Ann Veronica Janssens
Ann Veronica Janssens’ work has been widely recognized for its ability to challenge and experiment with the definition of perception. Through her motifs of abstraction, mirroring, and light, Janssens deliberately displaces and transforms specific materials to explore what she terms the ‘ungraspable’. Drawing on scientific research, Janssens aims to create situations that can resemble laboratory experiments as much as works of art by drawing abstraction from the real with ultra-minimal action. Everything is surface with Janssens, but in a revelatory form of negation. Her work exhibits formal affinities with minimalism and the California Light and Space movements of the 1960s and 70s, yet eschews their penchant for monumentality in favour of the intimate, subjective experience of the individual. Whereas minimal art often reduced forms to achieve an often-monumental fetishism of the material, the raw simplicity of Janssens’ proposals offers the possibility of naked experience. Ann Veronica Janssen’s oeuvre pioneers a new understanding of the political potential of abstract which does not passively yield its meaning to the viewer but creates it anew – an art perceived not only through the retina but experienced viscerally.
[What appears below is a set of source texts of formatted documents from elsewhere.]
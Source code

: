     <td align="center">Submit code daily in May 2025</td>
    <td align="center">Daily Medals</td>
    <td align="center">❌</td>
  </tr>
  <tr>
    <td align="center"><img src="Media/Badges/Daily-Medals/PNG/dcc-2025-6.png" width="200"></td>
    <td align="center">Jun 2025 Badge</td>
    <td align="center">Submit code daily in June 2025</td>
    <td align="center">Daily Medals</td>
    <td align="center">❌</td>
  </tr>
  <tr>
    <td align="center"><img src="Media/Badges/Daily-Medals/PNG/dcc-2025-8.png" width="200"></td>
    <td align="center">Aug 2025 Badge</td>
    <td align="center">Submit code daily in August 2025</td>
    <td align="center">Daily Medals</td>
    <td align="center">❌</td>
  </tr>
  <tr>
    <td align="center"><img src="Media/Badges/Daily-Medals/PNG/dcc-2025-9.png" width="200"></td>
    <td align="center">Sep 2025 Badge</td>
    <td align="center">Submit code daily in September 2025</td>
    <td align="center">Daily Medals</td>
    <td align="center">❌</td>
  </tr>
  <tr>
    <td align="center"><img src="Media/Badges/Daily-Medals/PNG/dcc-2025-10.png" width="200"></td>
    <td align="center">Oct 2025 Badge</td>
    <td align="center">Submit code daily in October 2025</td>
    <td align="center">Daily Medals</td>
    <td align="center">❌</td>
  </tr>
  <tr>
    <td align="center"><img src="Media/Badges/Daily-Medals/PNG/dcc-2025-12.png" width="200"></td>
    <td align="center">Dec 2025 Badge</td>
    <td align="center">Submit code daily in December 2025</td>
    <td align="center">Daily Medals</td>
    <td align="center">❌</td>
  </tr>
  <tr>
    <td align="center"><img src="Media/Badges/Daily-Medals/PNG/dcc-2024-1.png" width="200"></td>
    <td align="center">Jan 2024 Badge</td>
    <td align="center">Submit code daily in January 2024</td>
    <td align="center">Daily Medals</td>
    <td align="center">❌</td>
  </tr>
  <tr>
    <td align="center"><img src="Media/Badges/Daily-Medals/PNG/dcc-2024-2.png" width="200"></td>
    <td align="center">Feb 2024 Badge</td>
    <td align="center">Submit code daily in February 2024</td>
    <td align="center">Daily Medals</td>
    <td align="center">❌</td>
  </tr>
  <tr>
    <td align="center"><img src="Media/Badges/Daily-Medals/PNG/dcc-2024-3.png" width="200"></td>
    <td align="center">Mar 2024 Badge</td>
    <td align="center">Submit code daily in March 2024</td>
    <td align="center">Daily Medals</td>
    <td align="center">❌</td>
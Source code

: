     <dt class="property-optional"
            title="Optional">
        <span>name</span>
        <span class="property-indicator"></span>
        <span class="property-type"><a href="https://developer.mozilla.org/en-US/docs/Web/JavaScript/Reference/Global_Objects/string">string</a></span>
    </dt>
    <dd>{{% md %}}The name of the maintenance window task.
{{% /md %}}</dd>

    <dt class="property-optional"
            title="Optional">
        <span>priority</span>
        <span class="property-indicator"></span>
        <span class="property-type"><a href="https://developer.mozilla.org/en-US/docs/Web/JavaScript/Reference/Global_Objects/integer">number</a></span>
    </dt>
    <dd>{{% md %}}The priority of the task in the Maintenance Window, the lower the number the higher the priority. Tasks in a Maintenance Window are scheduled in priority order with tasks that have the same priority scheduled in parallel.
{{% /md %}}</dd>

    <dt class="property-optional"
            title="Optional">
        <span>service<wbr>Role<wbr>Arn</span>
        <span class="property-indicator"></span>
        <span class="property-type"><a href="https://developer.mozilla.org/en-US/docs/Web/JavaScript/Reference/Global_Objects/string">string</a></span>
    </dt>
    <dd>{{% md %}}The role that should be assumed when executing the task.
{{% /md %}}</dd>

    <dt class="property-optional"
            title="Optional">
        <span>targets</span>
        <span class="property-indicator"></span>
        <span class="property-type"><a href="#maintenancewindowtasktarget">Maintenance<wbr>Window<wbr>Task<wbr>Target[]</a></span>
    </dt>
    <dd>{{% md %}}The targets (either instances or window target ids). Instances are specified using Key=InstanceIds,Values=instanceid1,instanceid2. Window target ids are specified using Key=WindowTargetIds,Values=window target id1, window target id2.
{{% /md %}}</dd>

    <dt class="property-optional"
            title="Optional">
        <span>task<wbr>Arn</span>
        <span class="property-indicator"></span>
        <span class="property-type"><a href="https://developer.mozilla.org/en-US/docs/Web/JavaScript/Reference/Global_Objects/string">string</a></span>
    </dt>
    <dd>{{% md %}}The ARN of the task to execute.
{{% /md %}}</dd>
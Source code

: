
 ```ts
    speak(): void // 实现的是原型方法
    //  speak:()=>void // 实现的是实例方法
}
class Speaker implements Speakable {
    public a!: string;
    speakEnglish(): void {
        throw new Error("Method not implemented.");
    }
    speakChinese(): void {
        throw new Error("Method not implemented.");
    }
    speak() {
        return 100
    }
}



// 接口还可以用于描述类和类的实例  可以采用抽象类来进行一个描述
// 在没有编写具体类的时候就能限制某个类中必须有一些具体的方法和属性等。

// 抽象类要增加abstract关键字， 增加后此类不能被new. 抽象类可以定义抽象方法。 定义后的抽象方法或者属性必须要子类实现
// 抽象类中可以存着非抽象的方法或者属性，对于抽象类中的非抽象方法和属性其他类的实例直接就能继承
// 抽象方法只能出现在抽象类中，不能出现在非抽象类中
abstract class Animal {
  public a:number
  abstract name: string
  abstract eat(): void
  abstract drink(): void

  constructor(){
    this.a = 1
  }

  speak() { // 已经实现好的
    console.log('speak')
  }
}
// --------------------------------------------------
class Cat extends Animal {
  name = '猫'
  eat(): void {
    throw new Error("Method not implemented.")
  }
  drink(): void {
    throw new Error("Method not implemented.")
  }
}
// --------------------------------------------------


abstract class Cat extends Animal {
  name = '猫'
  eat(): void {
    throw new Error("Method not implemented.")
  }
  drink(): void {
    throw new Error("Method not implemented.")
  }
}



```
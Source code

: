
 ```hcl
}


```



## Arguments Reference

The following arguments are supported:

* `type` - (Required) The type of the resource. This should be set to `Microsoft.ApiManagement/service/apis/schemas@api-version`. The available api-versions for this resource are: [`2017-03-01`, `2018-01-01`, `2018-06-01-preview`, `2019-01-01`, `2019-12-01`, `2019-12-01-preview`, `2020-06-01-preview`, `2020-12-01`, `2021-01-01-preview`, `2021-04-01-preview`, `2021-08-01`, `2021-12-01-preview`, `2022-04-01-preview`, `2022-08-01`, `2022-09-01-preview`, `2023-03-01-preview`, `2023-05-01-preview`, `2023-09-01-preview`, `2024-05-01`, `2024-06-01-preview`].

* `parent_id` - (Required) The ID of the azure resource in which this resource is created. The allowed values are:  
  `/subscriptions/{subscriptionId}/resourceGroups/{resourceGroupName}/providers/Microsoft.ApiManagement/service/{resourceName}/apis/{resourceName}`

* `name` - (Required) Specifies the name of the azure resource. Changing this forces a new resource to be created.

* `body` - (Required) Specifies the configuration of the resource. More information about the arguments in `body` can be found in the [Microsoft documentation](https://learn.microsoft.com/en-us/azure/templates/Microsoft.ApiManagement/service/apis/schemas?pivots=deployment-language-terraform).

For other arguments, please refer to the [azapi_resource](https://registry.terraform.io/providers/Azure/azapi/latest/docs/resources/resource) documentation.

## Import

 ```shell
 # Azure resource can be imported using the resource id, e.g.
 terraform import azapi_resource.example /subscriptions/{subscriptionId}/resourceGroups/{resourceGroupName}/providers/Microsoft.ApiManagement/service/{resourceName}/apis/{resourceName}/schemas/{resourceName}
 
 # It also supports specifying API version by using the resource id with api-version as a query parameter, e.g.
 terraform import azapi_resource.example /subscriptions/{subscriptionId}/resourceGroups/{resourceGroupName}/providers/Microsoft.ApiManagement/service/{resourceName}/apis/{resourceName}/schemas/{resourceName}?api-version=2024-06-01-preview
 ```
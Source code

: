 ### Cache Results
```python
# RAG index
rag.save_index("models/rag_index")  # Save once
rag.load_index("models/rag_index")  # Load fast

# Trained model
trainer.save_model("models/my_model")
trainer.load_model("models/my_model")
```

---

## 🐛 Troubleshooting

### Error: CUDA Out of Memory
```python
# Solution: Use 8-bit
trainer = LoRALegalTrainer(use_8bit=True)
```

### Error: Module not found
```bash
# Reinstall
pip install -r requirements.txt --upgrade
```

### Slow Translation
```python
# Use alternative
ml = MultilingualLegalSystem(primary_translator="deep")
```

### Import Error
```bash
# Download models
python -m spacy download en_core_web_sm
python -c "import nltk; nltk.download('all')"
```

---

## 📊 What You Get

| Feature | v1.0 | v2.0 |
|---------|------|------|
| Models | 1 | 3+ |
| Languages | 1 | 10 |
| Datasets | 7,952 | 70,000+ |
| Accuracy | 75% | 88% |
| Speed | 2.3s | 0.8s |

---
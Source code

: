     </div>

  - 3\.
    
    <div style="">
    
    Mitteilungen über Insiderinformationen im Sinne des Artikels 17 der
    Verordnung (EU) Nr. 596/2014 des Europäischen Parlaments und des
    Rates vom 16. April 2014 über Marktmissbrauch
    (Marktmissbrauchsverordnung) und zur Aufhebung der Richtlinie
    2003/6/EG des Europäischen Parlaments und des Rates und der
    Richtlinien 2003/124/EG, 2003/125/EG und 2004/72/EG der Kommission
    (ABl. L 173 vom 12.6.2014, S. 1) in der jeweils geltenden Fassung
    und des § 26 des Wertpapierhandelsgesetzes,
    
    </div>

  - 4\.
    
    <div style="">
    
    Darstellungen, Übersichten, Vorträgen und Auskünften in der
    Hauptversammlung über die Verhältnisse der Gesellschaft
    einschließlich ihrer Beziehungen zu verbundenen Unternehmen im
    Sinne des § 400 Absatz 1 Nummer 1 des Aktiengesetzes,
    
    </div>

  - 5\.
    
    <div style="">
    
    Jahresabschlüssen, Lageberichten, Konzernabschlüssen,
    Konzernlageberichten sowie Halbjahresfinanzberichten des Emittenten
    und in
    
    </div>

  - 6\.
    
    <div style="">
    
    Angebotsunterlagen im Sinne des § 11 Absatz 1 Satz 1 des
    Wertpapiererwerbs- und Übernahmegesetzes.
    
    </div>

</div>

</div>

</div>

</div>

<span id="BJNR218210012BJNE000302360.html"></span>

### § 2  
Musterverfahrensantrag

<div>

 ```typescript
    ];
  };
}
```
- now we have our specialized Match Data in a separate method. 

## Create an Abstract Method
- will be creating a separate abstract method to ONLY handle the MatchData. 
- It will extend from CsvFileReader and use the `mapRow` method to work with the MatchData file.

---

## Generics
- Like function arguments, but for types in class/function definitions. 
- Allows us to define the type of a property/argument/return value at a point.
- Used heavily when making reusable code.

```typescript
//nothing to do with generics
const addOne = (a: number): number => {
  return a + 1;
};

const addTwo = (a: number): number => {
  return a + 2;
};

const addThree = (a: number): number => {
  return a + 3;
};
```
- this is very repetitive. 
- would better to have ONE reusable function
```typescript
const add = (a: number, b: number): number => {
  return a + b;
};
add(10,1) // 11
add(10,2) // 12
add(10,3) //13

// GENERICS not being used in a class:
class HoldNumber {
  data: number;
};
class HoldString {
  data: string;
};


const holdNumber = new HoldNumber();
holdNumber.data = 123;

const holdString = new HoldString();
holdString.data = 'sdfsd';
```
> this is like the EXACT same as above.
Janssens lives and works in Brussels; her work has been the subject of numerous solo exhibitions: in 2020 at the South London Gallery in London, England and at the Louisiana Museum in Humlebæk, Denmark, in 2018 at the De Pont Foundation in Tilburg, The Netherlands, at the Kiasma Museum in Helsinki, Finland , at the Baltimore Museum of Art, US, in 2017 at the Institute of Contemporary Art in Villeurbanne, France, at the Nasher Sculpture Center in Dallas, US, in 2016 and at the SMAK in Ghent, Belgium in 2015. Janssens represented Belgium at the 45th Venice Biennale (1999) with Michel François and her work has been part of many other international biennials such as Manifesta 10, St Petersburg, Russia (2014); 18th Sydney Biennale, Australia (2012) ; Manifesta 8, Murcia, Spain (2011); 5th Seoul International Media Art Biennial, South Korea (2006); 11th Sydney Biennial, Australia (1998); 5th Istanbul International Biennial, Turkey (1997) and 22nd São Paulo International Biennial, Brazil (1994).